WHAT YOU SHOULD DO: Reproduce the listing exactly, with no pictures in your copy.

DATASET RECORDS:
◆ ◆ ◆ ◆

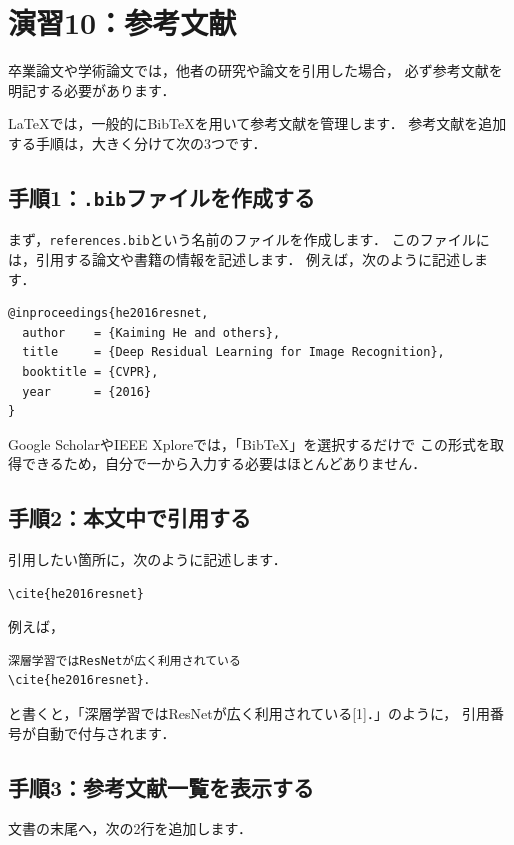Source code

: \documentclass[a4paper,twocolumn]{jsarticle}
\begin{document}
\section*{演習10：参考文献}
卒業論文や学術論文では，他者の研究や論文を引用した場合，
必ず参考文献を明記する必要があります．

LaTeXでは，一般的にBibTeXを用いて参考文献を管理します．
参考文献を追加する手順は，大きく分けて次の3つです．

\subsection*{手順1：\texttt{.bib}ファイルを作成する}
まず，\texttt{references.bib}という名前のファイルを作成します．
このファイルには，引用する論文や書籍の情報を記述します．
例えば，次のように記述します．

\begin{lstlisting}[language={}]
@inproceedings{he2016resnet,
  author    = {Kaiming He and others},
  title     = {Deep Residual Learning for Image Recognition},
  booktitle = {CVPR},
  year      = {2016}
}
\end{lstlisting}

Google ScholarやIEEE Xploreでは，「BibTeX」を選択するだけで
この形式を取得できるため，自分で一から入力する必要はほとんどありません．

\subsection*{手順2：本文中で引用する}
引用したい箇所に，次のように記述します．

\begin{verbatim}
\cite{he2016resnet}
\end{verbatim}

例えば，

\begin{verbatim}
深層学習ではResNetが広く利用されている
\cite{he2016resnet}．
\end{verbatim}

と書くと，「深層学習ではResNetが広く利用されている[1]．」のように，
引用番号が自動で付与されます．

\subsection*{手順3：参考文献一覧を表示する}
文書の末尾へ，次の2行を追加します．

\begin{verbatim}


\end{verbatim}
\end{document}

◆ ◆ ◆ ◆

ANSWER TO THIS EXERCISE:
Source code

: \documentclass[a4paper,twocolumn]{jsarticle}
\begin{document}
\section*{演習10：参考文献}
卒業論文や学術論文では，他者の研究や論文を引用した場合，
必ず参考文献を明記する必要があります．

LaTeXでは，一般的にBibTeXを用いて参考文献を管理します．
参考文献を追加する手順は，大きく分けて次の3つです．

\subsection*{手順1：\texttt{.bib}ファイルを作成する}
まず，\texttt{references.bib}という名前のファイルを作成します．
このファイルには，引用する論文や書籍の情報を記述します．
例えば，次のように記述します．

\begin{lstlisting}[language={}]
@inproceedings{he2016resnet,
  author    = {Kaiming He and others},
  title     = {Deep Residual Learning for Image Recognition},
  booktitle = {CVPR},
  year      = {2016}
}
\end{lstlisting}

Google ScholarやIEEE Xploreでは，「BibTeX」を選択するだけで
この形式を取得できるため，自分で一から入力する必要はほとんどありません．

\subsection*{手順2：本文中で引用する}
引用したい箇所に，次のように記述します．

\begin{verbatim}
\cite{he2016resnet}
\end{verbatim}

例えば，

\begin{verbatim}
深層学習ではResNetが広く利用されている
\cite{he2016resnet}．
\end{verbatim}

と書くと，「深層学習ではResNetが広く利用されている[1]．」のように，
引用番号が自動で付与されます．

\subsection*{手順3：参考文献一覧を表示する}
文書の末尾へ，次の2行を追加します．

\begin{verbatim}


\end{verbatim}
\end{document}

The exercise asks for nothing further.